= Paulette Goodman =

American LGBTQ activist (1933–2021)

Paulette Goodman (June 30, 1933 – August 15, 2021) was the President of Parents, Friends and Family of Lesbians and Gays (PFLAG) from 1988 to 1992. She led the campaign to get PFLAG ads displayed on DC Metro buses.

==Life==
Paulette Goodman was born in June 1933 to a Jewish family and grew up in Nazi-occupied Paris. Her family moved to the United States in 1949. In 1980, she moved to Silver Spring, Maryland. Her daughter came out in 1981, and Goodman helped found the Metro Washington DC-area chapter of PFLAG, PFLAG Metro DC in 1983. During her tenure, she counseled families of LGBTQ people, answered calls on the PFLAG helpline, and led the campaign to get PFLAG ads displayed on DC Metro buses.

Goodman appeared on radio, TV, and in print, and gave talks and workshops at colleges, in faith communities, and other public forums. She lobbied in Annapolis and on Capitol Hill for LGBTQ equality, and helped start PFLAG chapters in Delaware, Maryland, Virginia, and West Virginia. In 1991 Goodman was honored by the Association of Gay and Lesbian Psychiatrists for PFLAG, and with the Public Service Award of the Greater New York Bar Association for Human Rights. She also served as the DC Pride Parade Grand Marshal in 1989.
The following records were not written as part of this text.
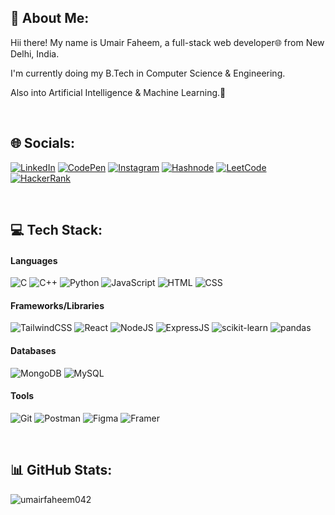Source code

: ## 💫 About Me:

Hii there! My name is Umair Faheem, a full-stack web developer🌐 from New Delhi, India.

I'm currently doing my B.Tech in Computer Science & Engineering.

Also into Artificial Intelligence & Machine Learning.🤖

<br/>

## 🌐 Socials:

[![LinkedIn](https://img.shields.io/badge/LinkedIn-%230077B5.svg?logo=linkedin&logoColor=white)](https://linkedin.com/in/umair-faheem-b48765228) [![CodePen](https://img.shields.io/badge/CodePen-%23131417.svg?logo=codepen&logoColor=white)](https://codepen.io/umairfaheem042) [![Instagram](https://img.shields.io/badge/Instagram-E4405F.svg?logo=instagram&logoColor=white)](https://instagram.com/umair_faheem042) [![Hashnode](https://img.shields.io/badge/Hashnode-%23000000.svg?logo=hashnode&logoColor=white)](https://hashnode.com/@umairfaheem042) [![LeetCode](https://img.shields.io/badge/LeetCode-%230769AD.svg?logo=leetcode&logoColor=white)](https://leetcode.com/umairfaheem42) [![HackerRank](https://img.shields.io/badge/HackerRank-%232EC866.svg?logo=hackerrank&logoColor=white)](https://www.hackerrank.com/umair_faheem)

<br/>

## 💻 Tech Stack:
 

#### Languages
![C](https://img.shields.io/badge/c-%2300599C.svg?style=for-the-badge&logo=c&logoColor=white) ![C++](https://img.shields.io/badge/c++-%2300599C.svg?style=for-the-badge&logo=c%2B%2B&logoColor=white) ![Python](https://img.shields.io/badge/python-%233776AB.svg?style=for-the-badge&logo=python&logoColor=white) ![JavaScript](https://img.shields.io/badge/javascript-%23F7DF1E.svg?style=for-the-badge&logo=javascript&logoColor=black) ![HTML](https://img.shields.io/badge/html-%23E34F26.svg?style=for-the-badge&logo=html5&logoColor=white) ![CSS](https://img.shields.io/badge/css-%231572B6.svg?style=for-the-badge&logo=css3&logoColor=white)


#### Frameworks/Libraries
![TailwindCSS](https://img.shields.io/badge/tailwindcss-%2338B2AC.svg?style=for-the-badge&logo=tailwind-css&logoColor=white) ![React](https://img.shields.io/badge/react-%2361DAFB.svg?style=for-the-badge&logo=react&logoColor=black) ![NodeJS](https://img.shields.io/badge/node.js-%23339933.svg?style=for-the-badge&logo=node.js&logoColor=white) ![ExpressJS](https://img.shields.io/badge/express.js-%23404d59.svg?style=for-the-badge&logo=express&logoColor=white) ![scikit-learn](https://img.shields.io/badge/scikit--learn-%23F7931E.svg?style=for-the-badge&logo=scikit-learn&logoColor=white) ![pandas](https://img.shields.io/badge/pandas-%23150458.svg?style=for-the-badge&logo=pandas&logoColor=white)

#### Databases
![MongoDB](https://img.shields.io/badge/mongodb-%2347A248.svg?style=for-the-badge&logo=mongodb&logoColor=white) ![MySQL](https://img.shields.io/badge/mysql-%234479A1.svg?style=for-the-badge&logo=mysql&logoColor=white)

#### Tools
![Git](https://img.shields.io/badge/git-%23F05033.svg?style=for-the-badge&logo=git&logoColor=white) ![Postman](https://img.shields.io/badge/Postman-FF6C37?style=for-the-badge&logo=postman&logoColor=white) ![Figma](https://img.shields.io/badge/figma-%23F24E1E.svg?style=for-the-badge&logo=figma&logoColor=white) ![Framer](https://img.shields.io/badge/framer-%23F05A8A.svg?style=for-the-badge&logo=framer&logoColor=white)

<br/>

## 📊 GitHub Stats:

<img align="left" src="https://github-readme-stats.vercel.app/api/top-langs?username=umairfaheem042&show_icons=true&locale=en&layout=compact" alt="umairfaheem042" />


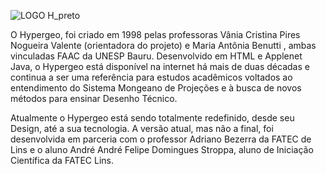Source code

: ![LOGO H_preto](https://github.com/adrianobezerra1/Hypergeo/assets/4467478/0ed93cd6-eb58-4c09-ab05-83f0a1b6a99f)

O Hypergeo, foi criado em 1998 pelas professoras Vânia Cristina Pires Nogueira Valente  (orientadora do projeto) e Maria Antônia Benutti , ambas vinculadas FAAC da UNESP Bauru.
Desenvolvido em HTML e Applenet Java, o Hypergeo está disponível na internet há mais de duas décadas e continua a ser uma referência para estudos acadêmicos voltados ao entendimento do Sistema Mongeano de Projeções e à busca de novos métodos para ensinar Desenho Técnico.

Atualmente o Hypergeo está sendo totalmente redefinido, desde seu Design, até a sua tecnologia.
A versão atual, mas não a final, foi desenvolvida em parceria com o professor Adriano Bezerra da FATEC de Lins e o aluno André André Felipe Domingues Stroppa, aluno de Iniciação Científica da FATEC Lins.
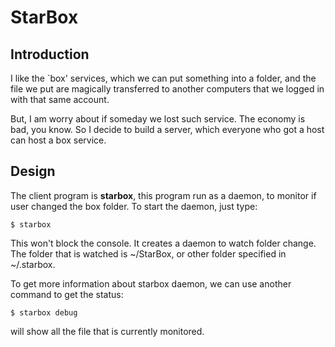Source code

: # StarBox

## Introduction

I like the `box' services, which we can put something into a folder, and
the file we put are magically transferred to another computers that we
logged in with that same account.

But, I am worry about if someday we lost such service. The economy is bad,
you know. So I decide to build a server, which everyone who got a host
can host a box service.

## Design

The client program is __starbox__, this program run as a daemon, to monitor
if user changed the box folder. To start the daemon, just type:

    $ starbox

This won't block the console. It creates a daemon to watch folder change.
The folder that is watched is ~/StarBox, or other folder specified in
~/.starbox.

To get more information about starbox daemon, we can use another command to
get the status:

    $ starbox debug

will show all the file that is currently monitored.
In 1989, Goodman sent a series of letters to Barbara Bush asking for her support. The first lady replied personally, stating, "I firmly believe that we cannot tolerate discrimination against any individuals or groups in our country. Such treatment always brings with it pain and perpetuates intolerance." The reply, inadvertently passed on to the Associated Press, caused a political maelstrom and may have been the first gay-positive comments to come from the White House.

In 2005 Goodman founded PFLAG Riderwood—a satellite support group under the umbrella of PFLAG Metro DC—a first-of-its-kind PFLAG group based in a retirement home at Riderwood Community. Since its founding, the group has actively inspired other support groups to start in retirement homes.

In March 2013, she received recognition for her work with PFLAG from both Montgomery County, Maryland and Martin O'Malley, the Governor of Maryland.

She died of natural causes on August 15, 2021, at the age of 88.

==Legacy==
Season 3, episode 9 of the podcast “Making Gay History” is about her.